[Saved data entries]
↓↓↓
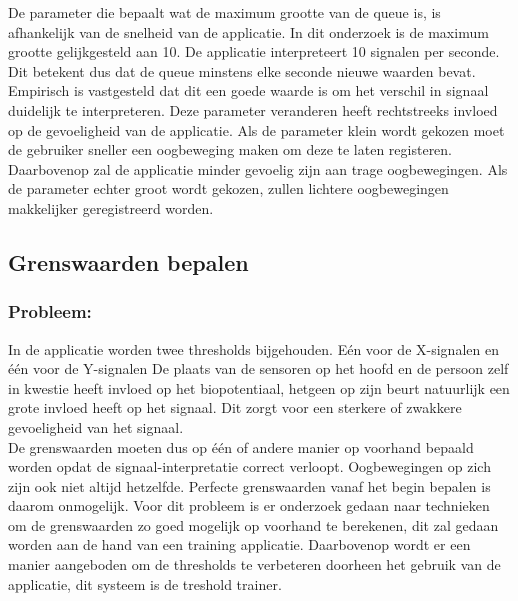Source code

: \documentclass{article}
\begin{document}
De parameter die bepaalt wat de maximum grootte van de queue is, is afhankelijk van de snelheid van de applicatie. In dit onderzoek is de maximum grootte gelijkgesteld aan 10. De applicatie interpreteert 10 signalen per seconde. Dit betekent dus dat de queue minstens elke seconde nieuwe waarden bevat. Empirisch is vastgesteld dat dit een goede waarde is om het verschil in signaal duidelijk te interpreteren. Deze parameter veranderen heeft rechtstreeks invloed op de gevoeligheid van de applicatie. Als de parameter klein wordt gekozen moet de gebruiker sneller een oogbeweging maken om deze te laten registeren. Daarbovenop zal de applicatie minder gevoelig zijn aan trage oogbewegingen. Als de parameter echter groot wordt gekozen, zullen lichtere oogbewegingen makkelijker geregistreerd worden.

\subsection{Grenswaarden bepalen}
\subsubsection{Probleem:}
In de applicatie worden twee thresholds bijgehouden. E\'en voor de X-signalen en \'e\'en voor de Y-signalen
De plaats van de sensoren op het hoofd en de persoon zelf in kwestie heeft invloed op het biopotentiaal, hetgeen op zijn beurt natuurlijk een grote invloed heeft op het signaal. Dit zorgt voor een sterkere of zwakkere gevoeligheid van het signaal.\\
De grenswaarden moeten dus op \'e\'en of andere manier op voorhand bepaald worden opdat de signaal-interpretatie correct verloopt. Oogbewegingen op zich zijn ook niet altijd hetzelfde. Perfecte grenswaarden vanaf het begin bepalen is daarom onmogelijk. Voor dit probleem is er onderzoek gedaan naar technieken om de grenswaarden zo goed mogelijk op voorhand te berekenen, dit zal gedaan worden aan de hand van een training applicatie. Daarbovenop wordt er een manier aangeboden om de thresholds te verbeteren doorheen het gebruik van de applicatie, dit systeem is de treshold trainer.
\end{document}

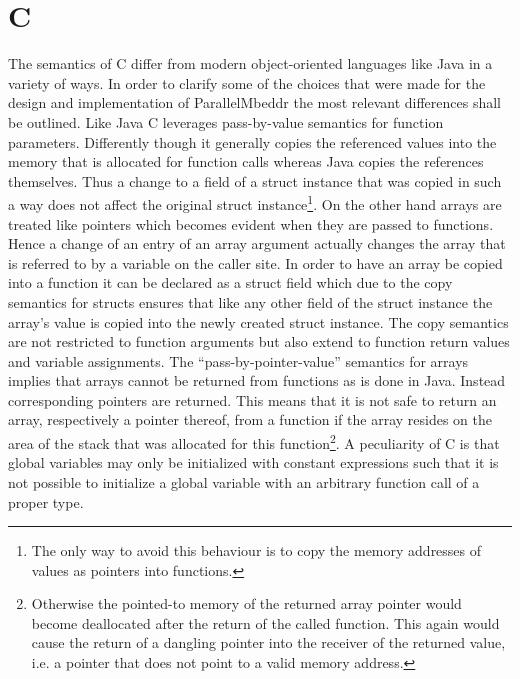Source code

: \section{C}
\label{cBasics}
The semantics of C differ from modern object-oriented languages like Java in a variety of ways. In order to clarify some of the choices that were made for the design and implementation of ParallelMbeddr the most relevant differences shall be outlined. Like Java C leverages pass-by-value semantics for function parameters. Differently though it generally copies the referenced values into the memory that is allocated for function calls whereas Java copies the references themselves. Thus a change to a field of a struct instance that was copied in such a way does not affect the original struct instance\footnote{The only way to avoid this behaviour is to copy the memory addresses of values as pointers into functions.}. On the other hand arrays are treated like pointers which becomes evident when they are passed to functions. Hence a change of an entry of an array argument actually changes the array that is referred to by a variable on the caller site. In order to have an array be copied into a function it can be declared as a struct field which due to the copy semantics for structs ensures that like any other field of the struct instance the array's value is copied into the newly created struct instance. The copy semantics are not restricted to function arguments but also extend to function return values and variable assignments. The ``pass-by-pointer-value'' semantics for arrays implies that arrays cannot be returned from functions as is done in Java. Instead corresponding pointers are returned. This means that it is not safe to return an array, respectively a pointer thereof, from a function if the array resides on the area of the stack that was allocated for this function\footnote{Otherwise the pointed-to memory of the returned array pointer would become deallocated after the return of the called function. This again would cause the return of a dangling pointer into the receiver of the returned value, i.e. a pointer that does not point to a valid memory address.}. 
A peculiarity of C is that global variables may only be initialized with constant expressions such that it is not possible to initialize a global variable with an arbitrary function call of a proper type\cite[p.~48]{CForBASICProgrammers}.



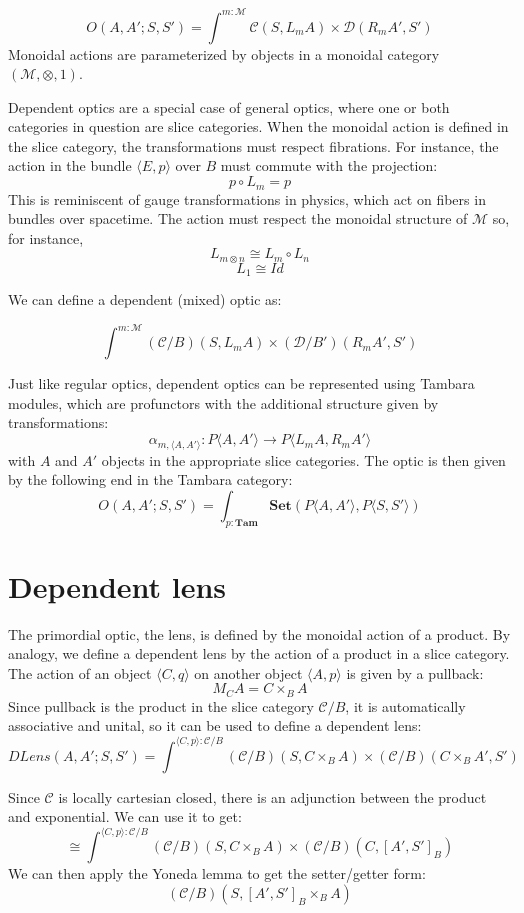 \documentclass[11pt]{amsart}
\begin{document}
\[ O(A, A'; S, S') =  \int^{m \colon \mathcal{M}} \mathcal{C}( S, L_m A) \times \mathcal{D}(R_m A', S') \]
Monoidal actions are parameterized by objects in a monoidal category $(\mathcal{M}, \otimes, 1)$.

Dependent optics are a special case of general optics, where one or both categories in question are slice categories. When the monoidal action is defined in the slice category, the transformations must respect fibrations. For instance, the action in the bundle $\langle E, p \rangle$ over $B$ must commute with the projection:
\[p \circ L_m = p \]
This is reminiscent of gauge transformations in physics, which act on fibers in bundles over spacetime. The action must respect the monoidal structure of $\mathcal{M}$ so, for instance,
\[L_{m \otimes n} \cong L_m \circ L_n \]
\[ L_1 \cong \mathit{Id} \]

We can define a dependent (mixed) optic as:

\[ \int^{m : \mathcal{M}} (\mathcal{C}/B)( S, L_m A) \times (\mathcal{D}/B')(R_m A', S') \]

Just like regular optics, dependent optics can be represented using Tambara modules, which are profunctors with the additional structure given by transformations:
\[ \alpha_{m, \langle A, A' \rangle} \colon P \langle A, A' \rangle \to P\langle L_m A, R_m A' \rangle \]
with $A$ and $A'$ objects in the appropriate slice categories.
The optic is then given by the following end in the Tambara category:
\[ O(A, A'; S, S') =  \int_{p : \mathbf{Tam}} \mathbf{Set}(P \langle A, A' \rangle, P \langle S, S' \rangle) \]


\section{Dependent lens}

The primordial optic, the lens, is defined by the monoidal action of a product. By analogy, we define a dependent lens by the action of a product in a slice category. The action of an object $\langle C, q \rangle$ on another object $ \langle A, p \rangle$ is given by a pullback:
\[ M_C A = C \times_B A \]
Since pullback is the product in the slice category $\mathcal{C}/B$, it is automatically associative and unital, so it can be used to define a dependent lens:
\[ \mathit{DLens}(A, A'; S, S') = \int^{\langle C, p \rangle : \mathcal{C}/B} (\mathcal{C}/B)( S, C \times_B A) \times (\mathcal{C}/B)(C \times_B A', S')\]


Since $\mathcal{C}$ is locally cartesian closed, there is an adjunction between the product and exponential. We can use it to get:
\[ \cong \int^{\langle C, p \rangle : \mathcal{C}/B} (\mathcal{C}/B)( S, C \times_B A) \times (\mathcal{C}/B)(C , [A', S']_B) \]
We can then apply the Yoneda lemma to get the setter/getter form:
\[  (\mathcal{C}/B)( S, [A', S']_B \times_B A) \]
\end{document}
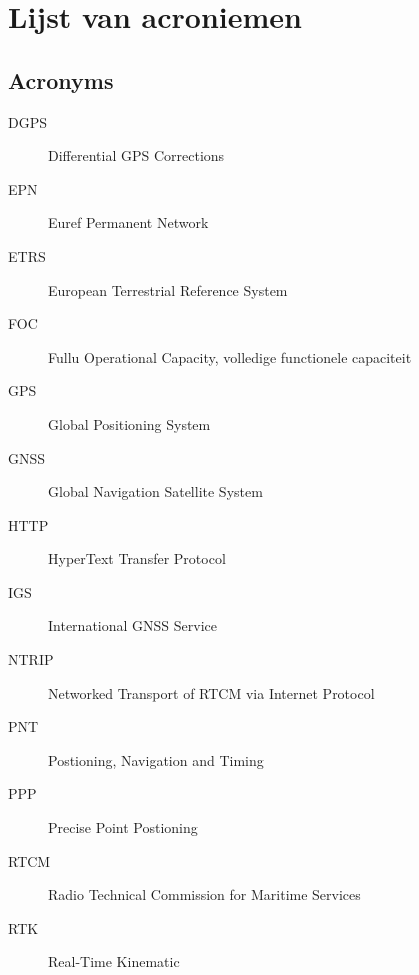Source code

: \chapter*{Lijst van acroniemen}

\section*{Acronyms}
\begin{description}
	\item[DGPS] Differential GPS Corrections
	\item[EPN] Euref Permanent Network
	\item[ETRS] European Terrestrial Reference System
	\item[FOC] Fullu Operational Capacity, volledige functionele capaciteit
	\item[GPS] Global Positioning System
	\item[GNSS] Global Navigation Satellite System
	\item[HTTP] HyperText Transfer Protocol
	\item[IGS] International GNSS Service
	\item[NTRIP] Networked Transport of RTCM via Internet Protocol
	\item[PNT] Postioning, Navigation and Timing
	\item[PPP] Precise Point Postioning
	\item[RTCM] Radio Technical Commission for Maritime Services
	\item [RTK] Real-Time Kinematic
\end{description}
↑↑↑
■ EXERCISE PROMPT ■
Repeat the records word for word and drop any pictures.

■ YOUR SOLUTION ■
Source code

: \documentclass{article}
\begin{document}
De parameter die bepaalt wat de maximum grootte van de queue is, is afhankelijk van de snelheid van de applicatie. In dit onderzoek is de maximum grootte gelijkgesteld aan 10. De applicatie interpreteert 10 signalen per seconde. Dit betekent dus dat de queue minstens elke seconde nieuwe waarden bevat. Empirisch is vastgesteld dat dit een goede waarde is om het verschil in signaal duidelijk te interpreteren. Deze parameter veranderen heeft rechtstreeks invloed op de gevoeligheid van de applicatie. Als de parameter klein wordt gekozen moet de gebruiker sneller een oogbeweging maken om deze te laten registeren. Daarbovenop zal de applicatie minder gevoelig zijn aan trage oogbewegingen. Als de parameter echter groot wordt gekozen, zullen lichtere oogbewegingen makkelijker geregistreerd worden.

\subsection{Grenswaarden bepalen}
\subsubsection{Probleem:}
In de applicatie worden twee thresholds bijgehouden. E\'en voor de X-signalen en \'e\'en voor de Y-signalen
De plaats van de sensoren op het hoofd en de persoon zelf in kwestie heeft invloed op het biopotentiaal, hetgeen op zijn beurt natuurlijk een grote invloed heeft op het signaal. Dit zorgt voor een sterkere of zwakkere gevoeligheid van het signaal.\\
De grenswaarden moeten dus op \'e\'en of andere manier op voorhand bepaald worden opdat de signaal-interpretatie correct verloopt. Oogbewegingen op zich zijn ook niet altijd hetzelfde. Perfecte grenswaarden vanaf het begin bepalen is daarom onmogelijk. Voor dit probleem is er onderzoek gedaan naar technieken om de grenswaarden zo goed mogelijk op voorhand te berekenen, dit zal gedaan worden aan de hand van een training applicatie. Daarbovenop wordt er een manier aangeboden om de thresholds te verbeteren doorheen het gebruik van de applicatie, dit systeem is de treshold trainer.
\end{document}

Source code

: \section{C}
\label{cBasics}
The semantics of C differ from modern object-oriented languages like Java in a variety of ways. In order to clarify some of the choices that were made for the design and implementation of ParallelMbeddr the most relevant differences shall be outlined. Like Java C leverages pass-by-value semantics for function parameters. Differently though it generally copies the referenced values into the memory that is allocated for function calls whereas Java copies the references themselves. Thus a change to a field of a struct instance that was copied in such a way does not affect the original struct instance\footnote{The only way to avoid this behaviour is to copy the memory addresses of values as pointers into functions.}. On the other hand arrays are treated like pointers which becomes evident when they are passed to functions. Hence a change of an entry of an array argument actually changes the array that is referred to by a variable on the caller site. In order to have an array be copied into a function it can be declared as a struct field which due to the copy semantics for structs ensures that like any other field of the struct instance the array's value is copied into the newly created struct instance. The copy semantics are not restricted to function arguments but also extend to function return values and variable assignments. The ``pass-by-pointer-value'' semantics for arrays implies that arrays cannot be returned from functions as is done in Java. Instead corresponding pointers are returned. This means that it is not safe to return an array, respectively a pointer thereof, from a function if the array resides on the area of the stack that was allocated for this function\footnote{Otherwise the pointed-to memory of the returned array pointer would become deallocated after the return of the called function. This again would cause the return of a dangling pointer into the receiver of the returned value, i.e. a pointer that does not point to a valid memory address.}. 
A peculiarity of C is that global variables may only be initialized with constant expressions such that it is not possible to initialize a global variable with an arbitrary function call of a proper type\cite[p.~48]{CForBASICProgrammers}.



 \documentclass[11pt]{amsart}
\begin{document}
\[ O(A, A'; S, S') =  \int^{m \colon \mathcal{M}} \mathcal{C}( S, L_m A) \times \mathcal{D}(R_m A', S') \]
Monoidal actions are parameterized by objects in a monoidal category $(\mathcal{M}, \otimes, 1)$.

Dependent optics are a special case of general optics, where one or both categories in question are slice categories. When the monoidal action is defined in the slice category, the transformations must respect fibrations. For instance, the action in the bundle $\langle E, p \rangle$ over $B$ must commute with the projection:
\[p \circ L_m = p \]
This is reminiscent of gauge transformations in physics, which act on fibers in bundles over spacetime. The action must respect the monoidal structure of $\mathcal{M}$ so, for instance,
\[L_{m \otimes n} \cong L_m \circ L_n \]
\[ L_1 \cong \mathit{Id} \]

We can define a dependent (mixed) optic as:

\[ \int^{m : \mathcal{M}} (\mathcal{C}/B)( S, L_m A) \times (\mathcal{D}/B')(R_m A', S') \]

Just like regular optics, dependent optics can be represented using Tambara modules, which are profunctors with the additional structure given by transformations:
\[ \alpha_{m, \langle A, A' \rangle} \colon P \langle A, A' \rangle \to P\langle L_m A, R_m A' \rangle \]
with $A$ and $A'$ objects in the appropriate slice categories.
The optic is then given by the following end in the Tambara category:
\[ O(A, A'; S, S') =  \int_{p : \mathbf{Tam}} \mathbf{Set}(P \langle A, A' \rangle, P \langle S, S' \rangle) \]


\section{Dependent lens}

The primordial optic, the lens, is defined by the monoidal action of a product. By analogy, we define a dependent lens by the action of a product in a slice category. The action of an object $\langle C, q \rangle$ on another object $ \langle A, p \rangle$ is given by a pullback:
\[ M_C A = C \times_B A \]
Since pullback is the product in the slice category $\mathcal{C}/B$, it is automatically associative and unital, so it can be used to define a dependent lens:
\[ \mathit{DLens}(A, A'; S, S') = \int^{\langle C, p \rangle : \mathcal{C}/B} (\mathcal{C}/B)( S, C \times_B A) \times (\mathcal{C}/B)(C \times_B A', S')\]


Since $\mathcal{C}$ is locally cartesian closed, there is an adjunction between the product and exponential. We can use it to get:
\[ \cong \int^{\langle C, p \rangle : \mathcal{C}/B} (\mathcal{C}/B)( S, C \times_B A) \times (\mathcal{C}/B)(C , [A', S']_B) \]
We can then apply the Yoneda lemma to get the setter/getter form:
\[  (\mathcal{C}/B)( S, [A', S']_B \times_B A) \]
\end{document}
Source code

: \chapter*{Lijst van acroniemen}

\section*{Acronyms}
\begin{description}
	\item[DGPS] Differential GPS Corrections
	\item[EPN] Euref Permanent Network
	\item[ETRS] European Terrestrial Reference System
	\item[FOC] Fullu Operational Capacity, volledige functionele capaciteit
	\item[GPS] Global Positioning System
	\item[GNSS] Global Navigation Satellite System
	\item[HTTP] HyperText Transfer Protocol
	\item[IGS] International GNSS Service
	\item[NTRIP] Networked Transport of RTCM via Internet Protocol
	\item[PNT] Postioning, Navigation and Timing
	\item[PPP] Precise Point Postioning
	\item[RTCM] Radio Technical Commission for Maritime Services
	\item [RTK] Real-Time Kinematic
\end{description}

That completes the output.